AIM OF THE EXERCISE:
Copy task. Retype the whole listing exactly, omitting any picture in it.

>>>>>

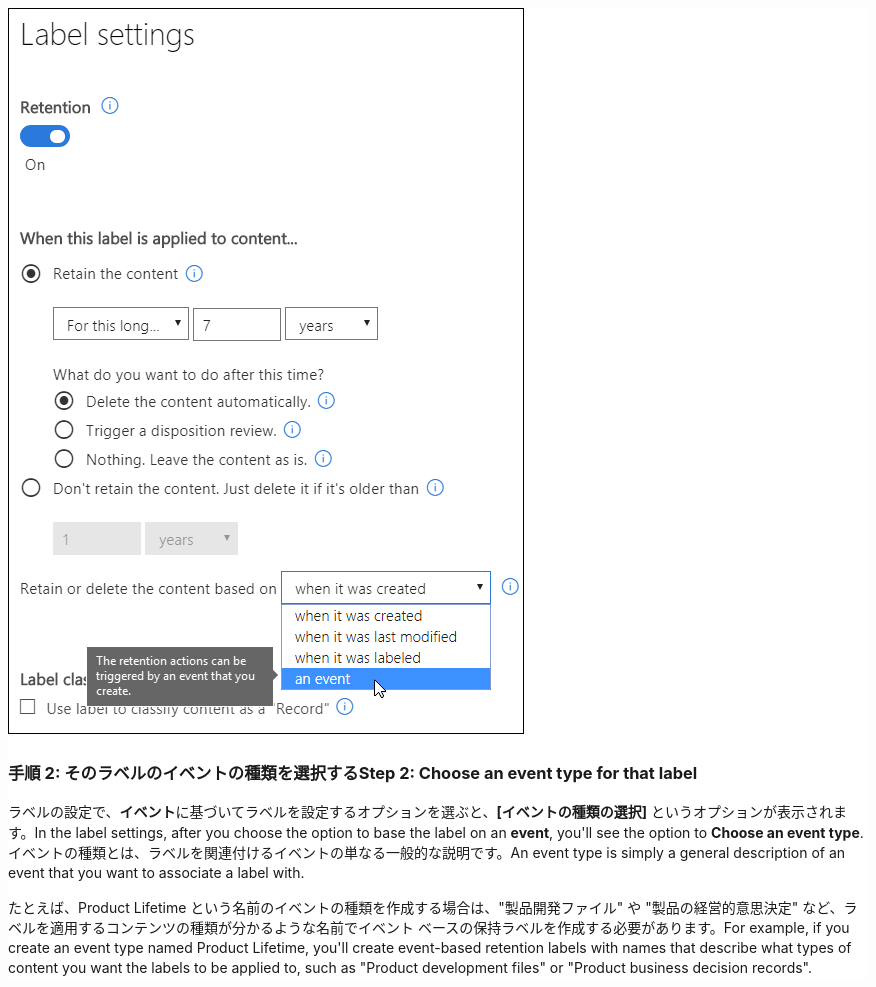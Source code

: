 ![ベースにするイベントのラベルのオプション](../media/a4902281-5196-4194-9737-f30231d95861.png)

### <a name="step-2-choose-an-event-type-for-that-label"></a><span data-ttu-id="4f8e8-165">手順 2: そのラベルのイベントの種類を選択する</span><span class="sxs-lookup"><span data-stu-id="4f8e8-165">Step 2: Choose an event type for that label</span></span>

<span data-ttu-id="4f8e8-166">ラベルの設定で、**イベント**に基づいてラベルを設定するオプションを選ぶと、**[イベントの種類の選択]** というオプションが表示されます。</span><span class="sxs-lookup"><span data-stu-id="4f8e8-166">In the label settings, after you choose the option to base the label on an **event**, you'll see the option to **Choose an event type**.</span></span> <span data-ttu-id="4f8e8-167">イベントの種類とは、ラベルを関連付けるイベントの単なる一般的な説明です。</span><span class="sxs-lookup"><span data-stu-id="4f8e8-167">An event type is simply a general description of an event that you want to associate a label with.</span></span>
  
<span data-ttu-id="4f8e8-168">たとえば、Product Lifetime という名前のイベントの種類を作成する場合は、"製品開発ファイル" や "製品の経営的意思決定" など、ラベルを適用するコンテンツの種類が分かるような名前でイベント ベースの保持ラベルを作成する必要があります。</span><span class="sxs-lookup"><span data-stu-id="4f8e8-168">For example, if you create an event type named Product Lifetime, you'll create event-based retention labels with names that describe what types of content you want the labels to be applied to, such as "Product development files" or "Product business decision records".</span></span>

<<<<<

RESPONSE TO THE EXERCISE:
Source code

: ![ベースにするイベントのラベルのオプション](../media/a4902281-5196-4194-9737-f30231d95861.png)

### <a name="step-2-choose-an-event-type-for-that-label"></a><span data-ttu-id="4f8e8-165">手順 2: そのラベルのイベントの種類を選択する</span><span class="sxs-lookup"><span data-stu-id="4f8e8-165">Step 2: Choose an event type for that label</span></span>

<span data-ttu-id="4f8e8-166">ラベルの設定で、**イベント**に基づいてラベルを設定するオプションを選ぶと、**[イベントの種類の選択]** というオプションが表示されます。</span><span class="sxs-lookup"><span data-stu-id="4f8e8-166">In the label settings, after you choose the option to base the label on an **event**, you'll see the option to **Choose an event type**.</span></span> <span data-ttu-id="4f8e8-167">イベントの種類とは、ラベルを関連付けるイベントの単なる一般的な説明です。</span><span class="sxs-lookup"><span data-stu-id="4f8e8-167">An event type is simply a general description of an event that you want to associate a label with.</span></span>
  
<span data-ttu-id="4f8e8-168">たとえば、Product Lifetime という名前のイベントの種類を作成する場合は、"製品開発ファイル" や "製品の経営的意思決定" など、ラベルを適用するコンテンツの種類が分かるような名前でイベント ベースの保持ラベルを作成する必要があります。</span><span class="sxs-lookup"><span data-stu-id="4f8e8-168">For example, if you create an event type named Product Lifetime, you'll create event-based retention labels with names that describe what types of content you want the labels to be applied to, such as "Product development files" or "Product business decision records".</span></span>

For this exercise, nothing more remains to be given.